The war in Ukraine is well into its third year and the one in Gaza may complete its first. And the latter may as well degenerate into a wider conflict.

War dynamics are overshadowing other considerations. Winning or not losing are predicated on likely battlefield performance influenced by the level of support from farther afield. They are not contemplated as how an approximated deal should look like. Restraint and reflection are not the key words here.

Each warring party sees itself as the victim which is only trying to secure or restore its entitlements. Therefore, any suggestion other than the use of sheer force keeps falling on deaf ears. It will likely be the case until wide enough cracks for one or the other side open on the battlefield.

But where are the villains? Or should it be said that a victim can also be a villain? History is replete with such examples, and us humans’ proclivity to carry on that dubious tradition seems infinite. Moreover, people fight each other not only for their differences but also to make their similarities look less obvious.

Let us begin with the war in Ukraine. Territorial perpetuity has been at the core of Russia’s perception of state and security through its Tzarist and Soviet history. Ukraine was considered an inner asset. Putin has reinstituted the doctrine. But this time Russia has a more profound concern.  Because Ukraine is considered part of the national space, its democratic vocation represents a direct threat to the regime from within. This imperial and imperious perception about the distinct, sovereign Ukrainian nation and the resultant aggression cannot be simply talked away by concern over “West’s advance towards Russia”.  So, here the picture is clear.

Further south, less so. The brutal rampage of 7 October 2023 by Hamas will forever be a day of infamy in Israel. The event broke Israel’s protocols of history and state. It at once compromised “never again” and the state’s obligation to protect its citizens on the sole soil considered safe for Jews. And its consequences have been incomparably more devastating and potentially far reaching than of any previous conflagration in the history of the dispute. Israeli officials and many in the public maintain an exclusive link between 7 October and the aftermath. They are informed by that breaking of protocols and are in no mood to remember that the current war too has its origins in the unresolved question of Palestine, and its continued occupation, and remain blind to the mass killings of Palestinians and the utter devastation in Gaza.

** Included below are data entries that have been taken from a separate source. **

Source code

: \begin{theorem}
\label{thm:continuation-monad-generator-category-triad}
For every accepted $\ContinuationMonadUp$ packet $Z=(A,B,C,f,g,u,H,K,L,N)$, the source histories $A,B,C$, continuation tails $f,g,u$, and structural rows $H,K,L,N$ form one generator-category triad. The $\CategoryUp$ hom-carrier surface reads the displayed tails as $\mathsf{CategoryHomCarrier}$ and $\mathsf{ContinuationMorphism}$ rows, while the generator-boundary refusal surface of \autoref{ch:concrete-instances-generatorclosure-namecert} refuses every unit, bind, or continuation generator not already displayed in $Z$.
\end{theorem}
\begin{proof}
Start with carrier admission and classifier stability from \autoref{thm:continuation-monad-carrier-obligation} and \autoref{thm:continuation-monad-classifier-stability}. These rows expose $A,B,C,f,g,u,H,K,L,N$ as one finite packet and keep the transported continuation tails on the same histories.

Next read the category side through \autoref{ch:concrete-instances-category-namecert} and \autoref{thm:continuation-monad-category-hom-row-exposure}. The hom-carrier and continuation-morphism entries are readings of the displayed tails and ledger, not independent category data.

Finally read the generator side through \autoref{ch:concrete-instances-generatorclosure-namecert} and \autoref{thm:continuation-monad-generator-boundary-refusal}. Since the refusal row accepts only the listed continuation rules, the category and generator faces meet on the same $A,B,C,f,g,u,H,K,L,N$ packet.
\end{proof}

So, what do you make of it? Let us begin with the victims. Insofar as the ongoing war is concerned, they are the Israeli citizens and third country nationals killed, maimed or abducted on 7 October, and the Palestinian civilians killed, maimed or  imprisoned in Gaza and the West Bank since that day. And those responsible? The immediate ones are Hamas and the Israeli Government. Hamas, for converting the question of Palestine -a cause for national independence and human rights- into a campaign for Islamist dictatorship and aligning with destabilizing patrons and partners, all the while putting Palestinian people in harm’s way to aggrandize its own agenda; and the Israeli Government, for indiscriminate shelling and bombing -or deliberately targeting civilians- in the name of going after Hamas, starving the population, and availing itself of the opportunity to make life even more unbearable for the Palestinians in the West Bank. Some in the Israeli cabinet present Biblical argumentations for the practice.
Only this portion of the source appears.